» **Directions**
List every line in this data where the string "Security" occurs.

» **Source data**
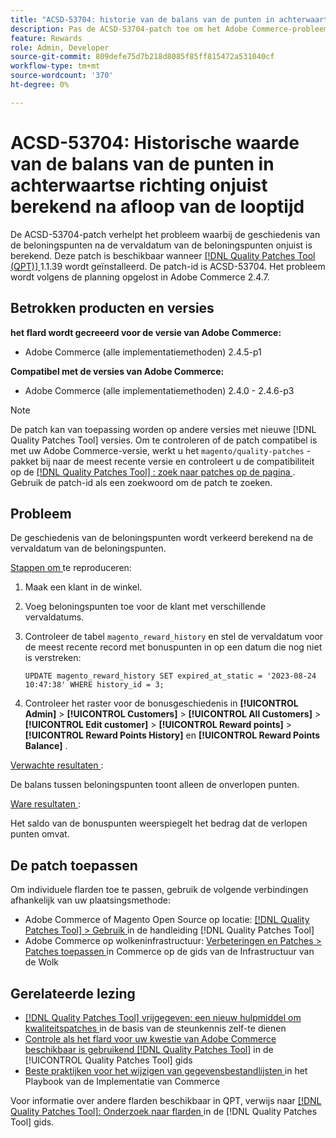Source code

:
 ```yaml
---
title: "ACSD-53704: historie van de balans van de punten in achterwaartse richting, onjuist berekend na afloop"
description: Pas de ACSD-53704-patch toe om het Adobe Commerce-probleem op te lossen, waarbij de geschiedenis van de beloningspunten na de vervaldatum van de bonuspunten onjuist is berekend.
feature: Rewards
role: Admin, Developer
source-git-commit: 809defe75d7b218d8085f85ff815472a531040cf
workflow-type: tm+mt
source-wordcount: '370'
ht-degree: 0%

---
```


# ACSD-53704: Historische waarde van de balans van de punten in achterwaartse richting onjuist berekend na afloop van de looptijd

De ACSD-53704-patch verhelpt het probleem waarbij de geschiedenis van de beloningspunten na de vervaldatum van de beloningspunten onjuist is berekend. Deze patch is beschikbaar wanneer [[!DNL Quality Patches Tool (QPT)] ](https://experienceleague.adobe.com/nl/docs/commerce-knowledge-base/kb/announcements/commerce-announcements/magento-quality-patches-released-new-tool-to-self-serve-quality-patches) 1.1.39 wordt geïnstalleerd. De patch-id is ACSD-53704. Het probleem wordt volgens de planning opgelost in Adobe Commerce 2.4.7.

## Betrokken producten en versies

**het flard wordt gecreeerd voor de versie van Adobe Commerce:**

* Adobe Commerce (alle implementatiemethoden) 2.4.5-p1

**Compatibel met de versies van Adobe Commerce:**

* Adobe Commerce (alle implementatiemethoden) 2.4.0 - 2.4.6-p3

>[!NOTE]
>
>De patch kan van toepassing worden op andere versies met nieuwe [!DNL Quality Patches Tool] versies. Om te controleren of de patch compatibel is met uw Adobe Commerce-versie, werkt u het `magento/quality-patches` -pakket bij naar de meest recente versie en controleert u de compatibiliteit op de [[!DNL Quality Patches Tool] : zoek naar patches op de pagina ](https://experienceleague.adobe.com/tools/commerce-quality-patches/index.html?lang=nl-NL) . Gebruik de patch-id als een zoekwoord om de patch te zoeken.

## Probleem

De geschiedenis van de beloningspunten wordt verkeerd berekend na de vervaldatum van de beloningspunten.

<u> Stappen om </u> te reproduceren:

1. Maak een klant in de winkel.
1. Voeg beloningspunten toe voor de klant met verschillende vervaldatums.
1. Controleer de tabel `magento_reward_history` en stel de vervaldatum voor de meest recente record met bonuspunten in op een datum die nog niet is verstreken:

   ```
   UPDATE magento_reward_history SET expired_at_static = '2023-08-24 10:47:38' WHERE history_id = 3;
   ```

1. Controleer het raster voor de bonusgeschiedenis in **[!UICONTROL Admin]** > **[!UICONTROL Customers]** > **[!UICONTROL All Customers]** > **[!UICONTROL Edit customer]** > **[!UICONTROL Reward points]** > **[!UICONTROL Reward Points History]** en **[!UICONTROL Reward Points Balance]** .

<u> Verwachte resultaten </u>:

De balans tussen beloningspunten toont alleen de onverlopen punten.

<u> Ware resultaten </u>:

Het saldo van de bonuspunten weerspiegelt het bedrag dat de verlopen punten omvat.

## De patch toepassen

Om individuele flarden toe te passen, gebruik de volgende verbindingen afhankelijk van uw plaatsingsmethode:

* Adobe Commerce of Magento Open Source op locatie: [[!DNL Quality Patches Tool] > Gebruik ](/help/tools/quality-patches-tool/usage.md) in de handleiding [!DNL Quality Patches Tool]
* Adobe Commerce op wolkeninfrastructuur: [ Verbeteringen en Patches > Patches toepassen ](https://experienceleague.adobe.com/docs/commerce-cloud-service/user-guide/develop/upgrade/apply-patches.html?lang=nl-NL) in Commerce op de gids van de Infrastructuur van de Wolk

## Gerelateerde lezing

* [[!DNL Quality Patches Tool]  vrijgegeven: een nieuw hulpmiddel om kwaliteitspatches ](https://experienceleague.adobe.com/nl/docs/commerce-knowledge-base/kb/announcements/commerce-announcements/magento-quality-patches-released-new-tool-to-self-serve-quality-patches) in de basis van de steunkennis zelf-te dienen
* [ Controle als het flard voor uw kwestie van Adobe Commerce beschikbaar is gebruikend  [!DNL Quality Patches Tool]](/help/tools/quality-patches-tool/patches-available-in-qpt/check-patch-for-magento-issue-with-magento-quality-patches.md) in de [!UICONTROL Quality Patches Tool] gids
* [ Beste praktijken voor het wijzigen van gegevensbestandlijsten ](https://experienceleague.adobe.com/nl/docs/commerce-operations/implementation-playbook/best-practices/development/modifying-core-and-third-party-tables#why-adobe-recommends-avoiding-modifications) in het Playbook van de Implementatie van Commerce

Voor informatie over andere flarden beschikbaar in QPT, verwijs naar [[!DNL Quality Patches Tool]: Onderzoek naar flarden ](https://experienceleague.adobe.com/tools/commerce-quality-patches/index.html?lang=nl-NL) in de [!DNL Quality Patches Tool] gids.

==

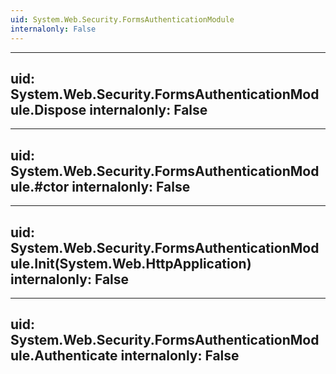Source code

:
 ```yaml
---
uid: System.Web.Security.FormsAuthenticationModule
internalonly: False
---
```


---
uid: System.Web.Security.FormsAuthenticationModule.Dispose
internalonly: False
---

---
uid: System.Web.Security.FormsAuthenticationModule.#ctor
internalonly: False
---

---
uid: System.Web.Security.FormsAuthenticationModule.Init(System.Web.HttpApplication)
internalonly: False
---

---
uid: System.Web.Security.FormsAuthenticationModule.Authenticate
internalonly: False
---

» **Output of the task**
uid: System.Web.Security.FormsAuthenticationModule
uid: System.Web.Security.FormsAuthenticationModule.Dispose
uid: System.Web.Security.FormsAuthenticationModule.#ctor
uid: System.Web.Security.FormsAuthenticationModule.Init(System.Web.HttpApplication)
uid: System.Web.Security.FormsAuthenticationModule.Authenticate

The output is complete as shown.